Bug
Running datafaker configure-generators against an MS-SQL source database fails
for any column that is assessed as a choice distribution. ChoiceGeneratorFactory.get_generators()
executes raw SQL containing RANDOM() and LIMIT, neither of which MS-SQL supports.
Expected error (RANDOM):
('42000', "[42000] [Microsoft][ODBC Driver 18 for SQL Server][SQL Server]
'RANDOM' is not a recognized built-in function name.")
[SQL: SELECT v, COUNT(v) AS f FROM (SELECT "col" as v FROM "table"
ORDER BY RANDOM() LIMIT 500) AS _inner GROUP BY v ORDER BY f DESC]
Expected error (LIMIT):
('42000', "Incorrect syntax near 'LIMIT'.")
[SQL: SELECT "col" AS v, COUNT("col") AS f FROM "table"

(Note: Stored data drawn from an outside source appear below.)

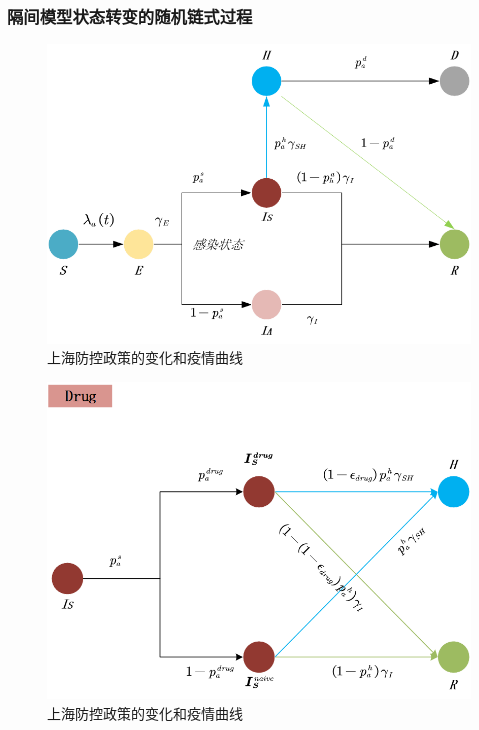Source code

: \documentclass[bwprint]{gmcmthesis}
\numberwithin{figure}{section}
\begin{document}
\subsubsection{隔间模型状态转变的随机链式过程}
\begin{figure}[!h]
\centering
\includegraphics[width=.75\textwidth]{seirhd.png}
\caption{上海防控政策的变化和疫情曲线}
\label{fig3}
\end{figure}

\begin{figure}[!h]
\centering
\includegraphics[width=.75\textwidth]{Drug.png}
\caption{上海防控政策的变化和疫情曲线}
\label{fig3}
\end{figure}
\end{document}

GROUP BY v ORDER BY f DESC LIMIT 501]
Affected locations
1. ChoiceGeneratorFactory.get_generators() — datafaker/generators/choice.py:307–313
Distinct-value count query, uses LIMIT:
text(
f'SELECT "{column_name}" AS v, COUNT("{column_name}")'
f' AS f FROM "{table_name}" GROUP BY v'
f" ORDER BY f DESC LIMIT {MAXIMUM_CHOICES + 1}"
)
MS-SQL has no LIMIT clause; the equivalent is SELECT TOP n.
2. ChoiceGeneratorFactory.get_generators() — datafaker/generators/choice.py:352–359
Random-sample query, uses RANDOM() and LIMIT:
text(
f"SELECT v, COUNT(v) AS f FROM"
f' (SELECT "{column_name}" as v FROM "{table_name}"'
f" ORDER BY RANDOM() LIMIT {self.SAMPLE_COUNT})"
f" AS _inner GROUP BY v ORDER BY f DESC"
)
MS-SQL issues:
RANDOM() → must use NEWID() for per-row randomness in ORDER BY
LIMIT n → must use TOP n before the column list
3. Stored query strings in ChoiceGenerator.__init__() — choice.py:91–95, 117–121
These query strings are stored on the generator and returned via custom_queries(),
which writes them into src-stats.yaml. They are later executed by make-stats
against the source database, so they must also be dialect-correct.
- Line 94:
ORDER BY RANDOM() LIMIT {sample_count} in a subquery
- Line 120: same pattern, with an additional suppress filter
4. ORDER BY in subqueries without TOP — choice.py:108, 121
MS-SQL disallows ORDER BY inside a subquery (derived table) unless TOP or
OFFSET…FETCH is also present. The suppress-only paths (suppress_count > 0, sample_count = None) produce subqueries with ORDER BY count DESCbut noLIMIT/TOP`,
which MS-SQL will reject.
# line 108 — ORDER BY inside subquery, no TOP
f" GROUP BY value ORDER BY count DESC) AS _inner"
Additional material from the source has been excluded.